Title Board greenlights proposals on preschool funding, changes to initiative procedures
Proposed ballot initiatives that would redirect tobacco tax revenue, create a right to “consumer choice” for natural gas, and clarify the economic impact of future citizen-initiated measures advanced one step closer to the November ballot during Wednesday’s Title Board meeting.
Board members set the title for Initiative 293, which would amend the constitution to divert most money from tobacco taxes and the settlement agreement with tobacco companies to fund a new preschool program. The amount shifted would be $123 million in 2021 and jump to $197 million the following year.
Shayne Madsen, an attorney for the proponents, said that when voters approved Amendment 35 in 2004 to raise tobacco taxes, the goal was “to fund and produce at the state level and local level cessation education and other programs to reduce the use of tobacco. And those programs are held harmless in our measure.”
She added that Initiative 293’s proponents are trying to adhere to the intent of Amendment 35 because since then, the revenues “have been used far and away in different ways than related to tobacco usage or cessation activities.” (Colorado Politics contributor Jon Caldara is one of the initiative’s designated representatives.)
As a result of the proposal, programs that would see their revenues cut include HIV and AIDS prevention, youth violence reduction, visiting nurse services to low-income mothers, and several others. Madsen said that “the legislature is free to reallocate as they see appropriate” to continue funding those efforts.
Board Chair Theresa Conley, a representative of Secretary of State Jena Griswold, was concerned about the reach of the measure’s reallocations. “It’s pulling a lot of money over. I don’t know whether those are underused, unutilized programs,” she said, “or if it’s a more significant change.”
The three-member board is charged with setting a title that voters will see on their ballots describing the initiative. Members must consider whether the initiative adheres to a single subject and, if so, approve a title that is brief but encompasses the central features of the proposal.

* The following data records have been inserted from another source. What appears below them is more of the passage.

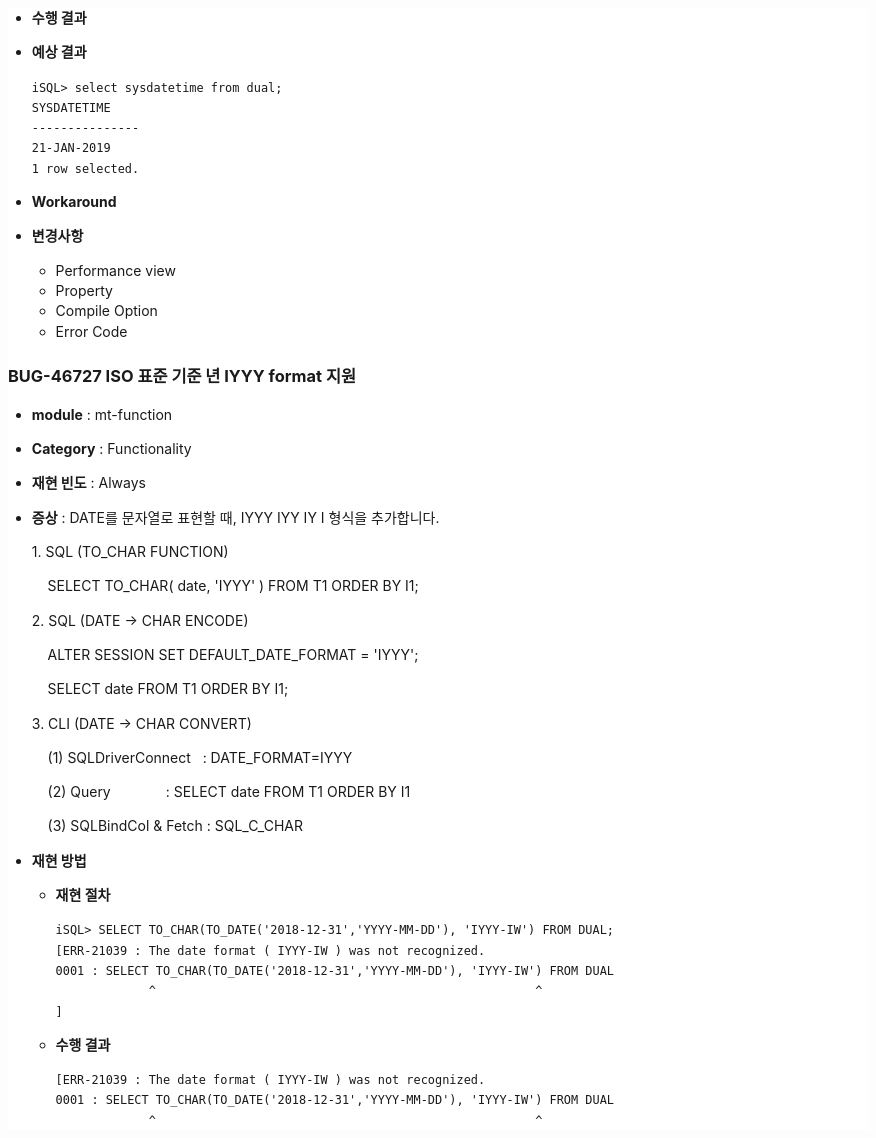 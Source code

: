   -   **수행 결과**

  - **예상 결과**

        iSQL> select sysdatetime from dual;
        SYSDATETIME
        ---------------
        21-JAN-2019
        1 row selected.

-   **Workaround**

-   **변경사항**

    -   Performance view
    -   Property
    -   Compile Option
    -   Error Code

### BUG-46727 ISO 표준 기준 년 IYYY format 지원

-   **module** : mt-function

-   **Category** : Functionality

-   **재현 빈도** : Always

-   **증상** : DATE를 문자열로 표현할 때, IYYY IYY IY I 형식을
    추가합니다.

    ​1. SQL (TO\_CHAR FUNCTION)

        SELECT TO\_CHAR( date, 'IYYY' ) FROM T1 ORDER BY I1;

    ​2. SQL (DATE -\> CHAR ENCODE)

        ALTER SESSION SET DEFAULT\_DATE\_FORMAT = 'IYYY';

        SELECT date FROM T1 ORDER BY I1;

    ​3. CLI (DATE -\> CHAR CONVERT)

        (1) SQLDriverConnect   : DATE\_FORMAT=IYYY

        (2) Query              : SELECT date FROM T1 ORDER BY I1

        (3) SQLBindCol & Fetch : SQL\_C\_CHAR

- **재현 방법**

  - **재현 절차**

        iSQL> SELECT TO_CHAR(TO_DATE('2018-12-31','YYYY-MM-DD'), 'IYYY-IW') FROM DUAL;
        [ERR-21039 : The date format ( IYYY-IW ) was not recognized. 
        0001 : SELECT TO_CHAR(TO_DATE('2018-12-31','YYYY-MM-DD'), 'IYYY-IW') FROM DUAL
                     ^                                                     ^
        ]

  - **수행 결과**

        [ERR-21039 : The date format ( IYYY-IW ) was not recognized. 
        0001 : SELECT TO_CHAR(TO_DATE('2018-12-31','YYYY-MM-DD'), 'IYYY-IW') FROM DUAL
                     ^                                                     ^
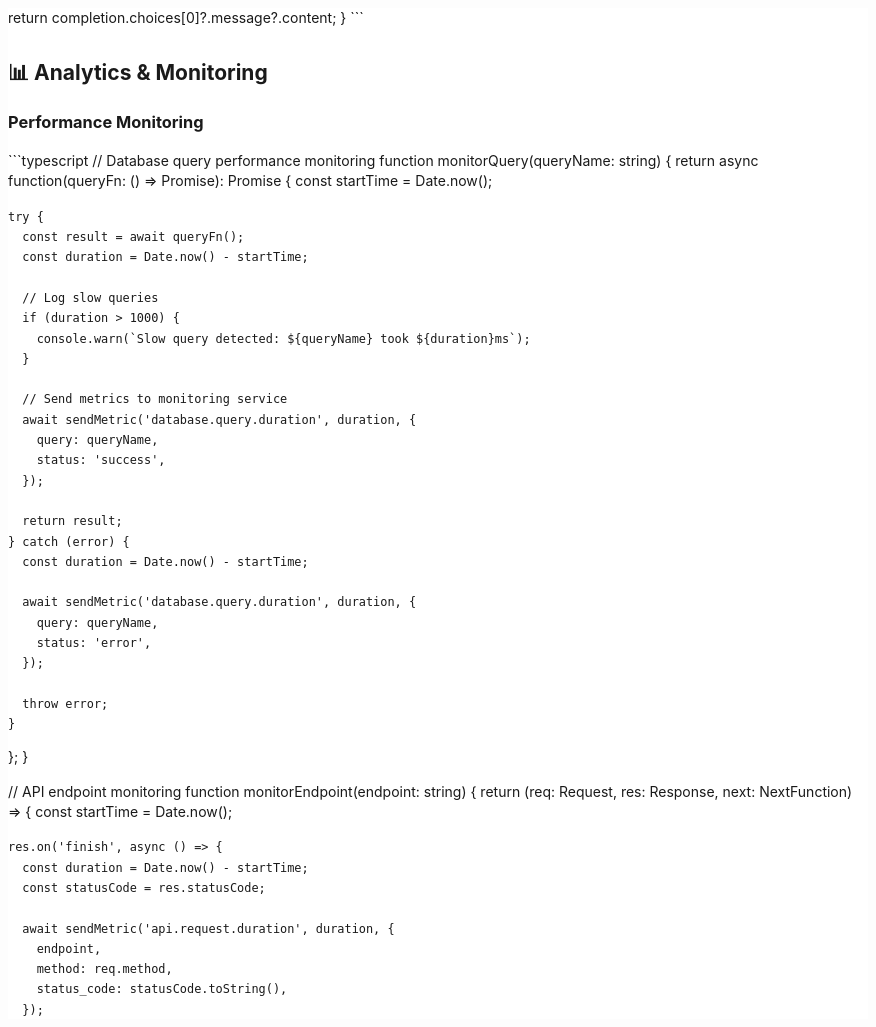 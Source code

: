   return completion.choices[0]?.message?.content;
}
\`\`\`

## 📊 Analytics & Monitoring

### Performance Monitoring

\`\`\`typescript
// Database query performance monitoring
function monitorQuery(queryName: string) {
  return async function<T>(queryFn: () => Promise<T>): Promise<T> {
    const startTime = Date.now();
    
    try {
      const result = await queryFn();
      const duration = Date.now() - startTime;
      
      // Log slow queries
      if (duration > 1000) {
        console.warn(`Slow query detected: ${queryName} took ${duration}ms`);
      }
      
      // Send metrics to monitoring service
      await sendMetric('database.query.duration', duration, {
        query: queryName,
        status: 'success',
      });
      
      return result;
    } catch (error) {
      const duration = Date.now() - startTime;
      
      await sendMetric('database.query.duration', duration, {
        query: queryName,
        status: 'error',
      });
      
      throw error;
    }
  };
}

// API endpoint monitoring
function monitorEndpoint(endpoint: string) {
  return (req: Request, res: Response, next: NextFunction) => {
    const startTime = Date.now();
    
    res.on('finish', async () => {
      const duration = Date.now() - startTime;
      const statusCode = res.statusCode;
      
      await sendMetric('api.request.duration', duration, {
        endpoint,
        method: req.method,
        status_code: statusCode.toString(),
      });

A pair of initiatives, 284 and 297, would prevent the state and local governments from inhibiting “consumer choice” to install natural gas in homes and businesses. Conley initially called the proposals “vague and overreaching,” and David Powell, the representative of Attorney General Phil Weiser, was unclear what inhibition of consumer choice meant.
Suzanne Staiert, the attorney for the proponents, said that regulations rooted in safety are not the target, but rather policies that deter homeowners and businesses from choosing natural gas.
“Let’s say it’s a higher permit fee, and the permit is $1,000 for natural gas but it’s only $50 for electricity,” she said. “As long as the fee ties back to the need, then it’s not a restriction. But if it’s a restriction or a prohibition because it’s natural gas and they’re trying to discourage natural gas, that’s what we are getting at.”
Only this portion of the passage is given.